What the exercise asks: Please return the full listing word for word, leaving out any pictures.

--- Data for this task Enclosed Below ---

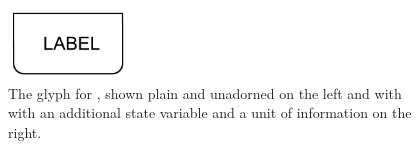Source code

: \begin{figure}[H]
  \centering
  \includegraphics[width = 1.25in]{images/genetic-plain} \hspace*{2em}
  \caption{The \PD glyph for , shown plain and
    unadorned on the left and with with an additional state variable and a
    unit of information on the right.} 
  \label{fig:genetic}
\end{figure}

--- End of Enclosed Data for this task ---

Result for this task:
Source code

: \begin{figure}[H]
  \centering
  \includegraphics[width = 1.25in]{images/genetic-plain} \hspace*{2em}
  \caption{The \PD glyph for , shown plain and
    unadorned on the left and with with an additional state variable and a
    unit of information on the right.} 
  \label{fig:genetic}
\end{figure}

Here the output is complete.